ABOUT THIS EXERCISE - Looking at the records below, say how many lines contain "width". Nothing else belongs in the answer.

#### RAW DATA

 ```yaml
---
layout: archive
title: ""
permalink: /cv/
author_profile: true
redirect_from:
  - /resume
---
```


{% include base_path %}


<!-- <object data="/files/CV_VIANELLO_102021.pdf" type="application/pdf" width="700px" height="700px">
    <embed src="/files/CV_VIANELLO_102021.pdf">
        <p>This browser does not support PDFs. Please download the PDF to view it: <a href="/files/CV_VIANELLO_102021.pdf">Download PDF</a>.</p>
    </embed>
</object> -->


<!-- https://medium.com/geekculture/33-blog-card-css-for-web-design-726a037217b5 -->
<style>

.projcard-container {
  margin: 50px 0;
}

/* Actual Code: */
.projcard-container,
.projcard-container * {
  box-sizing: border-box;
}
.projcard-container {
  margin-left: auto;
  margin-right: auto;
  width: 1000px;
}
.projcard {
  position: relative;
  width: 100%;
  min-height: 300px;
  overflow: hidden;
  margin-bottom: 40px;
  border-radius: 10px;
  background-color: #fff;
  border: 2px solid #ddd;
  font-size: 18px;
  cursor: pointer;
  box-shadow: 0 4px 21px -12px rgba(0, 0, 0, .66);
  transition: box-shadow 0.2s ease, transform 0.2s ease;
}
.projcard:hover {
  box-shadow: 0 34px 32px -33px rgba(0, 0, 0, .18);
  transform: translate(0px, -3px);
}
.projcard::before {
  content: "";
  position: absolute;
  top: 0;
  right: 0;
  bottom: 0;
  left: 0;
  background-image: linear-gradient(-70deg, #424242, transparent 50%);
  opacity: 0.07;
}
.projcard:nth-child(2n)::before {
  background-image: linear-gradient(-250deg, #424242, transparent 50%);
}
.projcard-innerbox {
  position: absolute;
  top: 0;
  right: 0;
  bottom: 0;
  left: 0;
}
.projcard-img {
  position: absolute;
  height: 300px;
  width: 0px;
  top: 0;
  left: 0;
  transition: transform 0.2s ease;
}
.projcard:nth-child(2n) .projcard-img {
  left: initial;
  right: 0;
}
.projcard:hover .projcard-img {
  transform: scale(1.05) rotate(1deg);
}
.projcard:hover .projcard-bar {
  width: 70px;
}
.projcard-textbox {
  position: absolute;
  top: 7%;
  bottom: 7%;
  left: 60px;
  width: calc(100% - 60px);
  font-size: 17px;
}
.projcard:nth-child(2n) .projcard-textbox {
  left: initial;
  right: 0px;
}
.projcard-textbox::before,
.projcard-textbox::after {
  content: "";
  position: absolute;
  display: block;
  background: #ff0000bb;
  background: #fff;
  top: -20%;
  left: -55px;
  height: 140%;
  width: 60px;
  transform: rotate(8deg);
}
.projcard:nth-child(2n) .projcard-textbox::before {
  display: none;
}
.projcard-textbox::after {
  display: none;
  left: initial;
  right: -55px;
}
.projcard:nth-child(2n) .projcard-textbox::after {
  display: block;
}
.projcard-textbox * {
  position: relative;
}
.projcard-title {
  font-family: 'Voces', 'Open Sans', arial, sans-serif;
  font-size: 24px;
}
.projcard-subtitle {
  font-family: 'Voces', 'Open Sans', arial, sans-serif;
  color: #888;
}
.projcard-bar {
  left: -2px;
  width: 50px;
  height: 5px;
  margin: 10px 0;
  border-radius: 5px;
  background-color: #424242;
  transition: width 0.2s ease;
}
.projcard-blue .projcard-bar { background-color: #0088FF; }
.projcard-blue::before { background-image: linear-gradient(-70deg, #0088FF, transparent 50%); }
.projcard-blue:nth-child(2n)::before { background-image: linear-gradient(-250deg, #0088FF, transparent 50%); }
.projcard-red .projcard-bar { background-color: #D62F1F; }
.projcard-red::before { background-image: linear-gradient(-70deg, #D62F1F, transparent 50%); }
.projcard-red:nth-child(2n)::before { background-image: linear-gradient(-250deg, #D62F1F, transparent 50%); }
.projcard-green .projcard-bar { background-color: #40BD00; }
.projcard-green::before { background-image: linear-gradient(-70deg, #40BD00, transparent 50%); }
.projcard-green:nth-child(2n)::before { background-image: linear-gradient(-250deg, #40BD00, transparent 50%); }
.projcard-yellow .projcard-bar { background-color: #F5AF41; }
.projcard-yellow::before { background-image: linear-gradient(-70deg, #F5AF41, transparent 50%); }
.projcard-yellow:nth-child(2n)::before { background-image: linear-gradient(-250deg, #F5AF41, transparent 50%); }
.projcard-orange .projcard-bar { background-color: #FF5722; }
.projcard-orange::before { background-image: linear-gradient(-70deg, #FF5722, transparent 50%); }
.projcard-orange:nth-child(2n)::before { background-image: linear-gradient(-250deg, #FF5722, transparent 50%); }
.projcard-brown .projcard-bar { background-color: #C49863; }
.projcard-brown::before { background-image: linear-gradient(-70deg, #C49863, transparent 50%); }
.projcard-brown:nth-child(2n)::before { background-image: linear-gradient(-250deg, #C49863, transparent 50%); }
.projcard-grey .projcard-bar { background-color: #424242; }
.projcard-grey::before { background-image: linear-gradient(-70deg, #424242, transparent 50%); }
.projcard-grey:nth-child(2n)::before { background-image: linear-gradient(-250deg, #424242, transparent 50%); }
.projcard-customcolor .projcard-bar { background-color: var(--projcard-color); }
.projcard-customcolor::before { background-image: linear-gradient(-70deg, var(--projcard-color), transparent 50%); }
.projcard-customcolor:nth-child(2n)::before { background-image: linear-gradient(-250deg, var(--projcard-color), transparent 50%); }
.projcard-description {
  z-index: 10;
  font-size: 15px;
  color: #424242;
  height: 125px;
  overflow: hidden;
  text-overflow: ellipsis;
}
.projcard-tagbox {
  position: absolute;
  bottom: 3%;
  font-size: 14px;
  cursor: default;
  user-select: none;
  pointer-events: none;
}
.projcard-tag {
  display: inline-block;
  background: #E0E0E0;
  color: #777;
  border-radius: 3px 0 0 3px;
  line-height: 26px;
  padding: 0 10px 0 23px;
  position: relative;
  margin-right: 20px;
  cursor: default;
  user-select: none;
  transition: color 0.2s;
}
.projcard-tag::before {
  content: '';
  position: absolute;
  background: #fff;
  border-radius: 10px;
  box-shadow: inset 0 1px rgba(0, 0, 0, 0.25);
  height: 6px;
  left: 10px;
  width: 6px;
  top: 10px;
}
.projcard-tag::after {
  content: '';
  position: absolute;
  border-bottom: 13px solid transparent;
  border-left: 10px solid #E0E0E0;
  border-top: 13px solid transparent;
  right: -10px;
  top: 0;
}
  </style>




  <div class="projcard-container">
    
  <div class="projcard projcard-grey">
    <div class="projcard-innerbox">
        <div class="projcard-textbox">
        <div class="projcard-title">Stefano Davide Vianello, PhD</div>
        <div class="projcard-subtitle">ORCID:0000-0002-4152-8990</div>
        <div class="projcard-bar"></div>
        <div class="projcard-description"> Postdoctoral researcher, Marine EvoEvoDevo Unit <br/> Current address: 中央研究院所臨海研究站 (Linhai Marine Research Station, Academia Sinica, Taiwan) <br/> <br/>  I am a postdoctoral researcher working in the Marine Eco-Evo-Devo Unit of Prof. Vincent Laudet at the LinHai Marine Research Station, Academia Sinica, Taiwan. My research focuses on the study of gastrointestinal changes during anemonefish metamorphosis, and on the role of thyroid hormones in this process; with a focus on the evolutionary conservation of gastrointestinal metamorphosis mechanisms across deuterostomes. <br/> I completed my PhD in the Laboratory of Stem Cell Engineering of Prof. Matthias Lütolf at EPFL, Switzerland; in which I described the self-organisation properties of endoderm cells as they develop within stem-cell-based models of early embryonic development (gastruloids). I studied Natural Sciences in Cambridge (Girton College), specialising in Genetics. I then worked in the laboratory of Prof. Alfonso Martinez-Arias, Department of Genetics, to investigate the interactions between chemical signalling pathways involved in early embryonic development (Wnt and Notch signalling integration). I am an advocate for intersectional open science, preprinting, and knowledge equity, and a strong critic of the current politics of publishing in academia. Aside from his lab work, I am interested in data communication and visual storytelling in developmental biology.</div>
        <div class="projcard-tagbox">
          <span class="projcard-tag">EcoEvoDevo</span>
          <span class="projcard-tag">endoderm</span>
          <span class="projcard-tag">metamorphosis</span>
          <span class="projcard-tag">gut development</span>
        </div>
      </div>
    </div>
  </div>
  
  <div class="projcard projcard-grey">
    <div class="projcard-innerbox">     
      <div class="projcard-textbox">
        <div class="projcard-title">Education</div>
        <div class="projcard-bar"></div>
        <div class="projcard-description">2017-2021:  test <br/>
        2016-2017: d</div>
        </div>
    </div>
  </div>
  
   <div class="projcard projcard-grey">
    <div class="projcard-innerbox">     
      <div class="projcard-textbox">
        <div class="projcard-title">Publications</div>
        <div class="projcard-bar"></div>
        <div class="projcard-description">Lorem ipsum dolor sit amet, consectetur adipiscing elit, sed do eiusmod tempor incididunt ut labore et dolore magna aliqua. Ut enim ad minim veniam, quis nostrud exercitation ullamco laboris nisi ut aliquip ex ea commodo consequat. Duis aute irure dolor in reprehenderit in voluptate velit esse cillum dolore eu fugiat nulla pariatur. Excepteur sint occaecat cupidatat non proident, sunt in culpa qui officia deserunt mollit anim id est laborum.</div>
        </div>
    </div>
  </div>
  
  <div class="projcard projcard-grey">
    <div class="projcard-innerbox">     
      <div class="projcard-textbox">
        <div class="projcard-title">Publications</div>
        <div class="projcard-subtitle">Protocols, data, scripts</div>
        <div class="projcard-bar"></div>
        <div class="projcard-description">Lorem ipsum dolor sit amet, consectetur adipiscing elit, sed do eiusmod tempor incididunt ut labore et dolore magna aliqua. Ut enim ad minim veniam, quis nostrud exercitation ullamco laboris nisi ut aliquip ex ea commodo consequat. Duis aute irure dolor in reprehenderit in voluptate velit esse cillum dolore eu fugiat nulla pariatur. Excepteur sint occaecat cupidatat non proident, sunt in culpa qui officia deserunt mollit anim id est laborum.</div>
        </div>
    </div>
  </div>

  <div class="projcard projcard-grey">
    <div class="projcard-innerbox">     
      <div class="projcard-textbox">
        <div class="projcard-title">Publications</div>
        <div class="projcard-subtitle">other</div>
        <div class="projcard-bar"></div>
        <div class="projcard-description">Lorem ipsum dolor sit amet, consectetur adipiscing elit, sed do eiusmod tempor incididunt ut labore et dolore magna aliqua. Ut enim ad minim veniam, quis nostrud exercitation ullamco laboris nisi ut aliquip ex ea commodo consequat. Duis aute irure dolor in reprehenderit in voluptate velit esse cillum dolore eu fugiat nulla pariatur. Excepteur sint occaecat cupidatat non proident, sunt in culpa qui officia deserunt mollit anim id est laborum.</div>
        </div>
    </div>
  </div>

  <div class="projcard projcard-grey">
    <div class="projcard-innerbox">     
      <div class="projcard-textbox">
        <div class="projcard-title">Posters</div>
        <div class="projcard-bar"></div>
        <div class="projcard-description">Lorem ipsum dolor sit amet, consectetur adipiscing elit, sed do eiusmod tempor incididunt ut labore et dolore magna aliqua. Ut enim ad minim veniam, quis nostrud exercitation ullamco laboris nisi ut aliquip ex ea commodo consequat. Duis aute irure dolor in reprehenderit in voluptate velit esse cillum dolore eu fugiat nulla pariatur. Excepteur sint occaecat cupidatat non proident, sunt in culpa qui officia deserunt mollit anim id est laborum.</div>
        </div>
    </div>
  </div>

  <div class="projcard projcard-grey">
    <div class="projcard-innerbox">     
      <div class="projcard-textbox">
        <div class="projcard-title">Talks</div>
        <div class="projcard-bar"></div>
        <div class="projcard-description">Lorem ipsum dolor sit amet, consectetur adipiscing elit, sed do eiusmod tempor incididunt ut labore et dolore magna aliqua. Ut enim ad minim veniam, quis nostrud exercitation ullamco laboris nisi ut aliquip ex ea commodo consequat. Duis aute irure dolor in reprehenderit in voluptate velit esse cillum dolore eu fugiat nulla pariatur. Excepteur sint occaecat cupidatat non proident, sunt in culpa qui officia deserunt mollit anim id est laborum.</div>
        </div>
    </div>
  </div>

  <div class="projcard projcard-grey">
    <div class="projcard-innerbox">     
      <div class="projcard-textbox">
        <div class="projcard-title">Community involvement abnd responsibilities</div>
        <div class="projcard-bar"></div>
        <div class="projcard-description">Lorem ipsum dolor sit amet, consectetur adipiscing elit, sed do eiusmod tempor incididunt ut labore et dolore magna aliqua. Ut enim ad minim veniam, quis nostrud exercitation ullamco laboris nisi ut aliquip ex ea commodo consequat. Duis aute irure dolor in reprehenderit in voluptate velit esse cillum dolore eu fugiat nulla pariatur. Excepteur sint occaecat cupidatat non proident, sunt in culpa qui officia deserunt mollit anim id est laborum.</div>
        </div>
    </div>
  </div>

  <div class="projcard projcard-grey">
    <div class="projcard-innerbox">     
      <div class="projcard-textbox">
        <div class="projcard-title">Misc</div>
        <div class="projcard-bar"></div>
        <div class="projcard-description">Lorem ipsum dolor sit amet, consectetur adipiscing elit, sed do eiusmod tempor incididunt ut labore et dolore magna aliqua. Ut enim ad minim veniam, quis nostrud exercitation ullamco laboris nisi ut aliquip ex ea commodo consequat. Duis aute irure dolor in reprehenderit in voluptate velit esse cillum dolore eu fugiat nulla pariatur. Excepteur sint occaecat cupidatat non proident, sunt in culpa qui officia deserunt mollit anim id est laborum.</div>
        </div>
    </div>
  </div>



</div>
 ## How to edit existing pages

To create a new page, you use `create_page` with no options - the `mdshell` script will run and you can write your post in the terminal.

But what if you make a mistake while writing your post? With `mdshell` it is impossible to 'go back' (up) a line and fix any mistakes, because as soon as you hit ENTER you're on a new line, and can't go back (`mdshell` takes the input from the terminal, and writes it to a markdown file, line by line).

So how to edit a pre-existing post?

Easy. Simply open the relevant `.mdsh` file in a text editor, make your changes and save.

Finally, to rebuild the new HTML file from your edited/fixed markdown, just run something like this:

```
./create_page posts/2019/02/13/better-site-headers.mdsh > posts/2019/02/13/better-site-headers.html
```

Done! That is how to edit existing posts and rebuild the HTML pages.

########

FINAL ANSWER - 10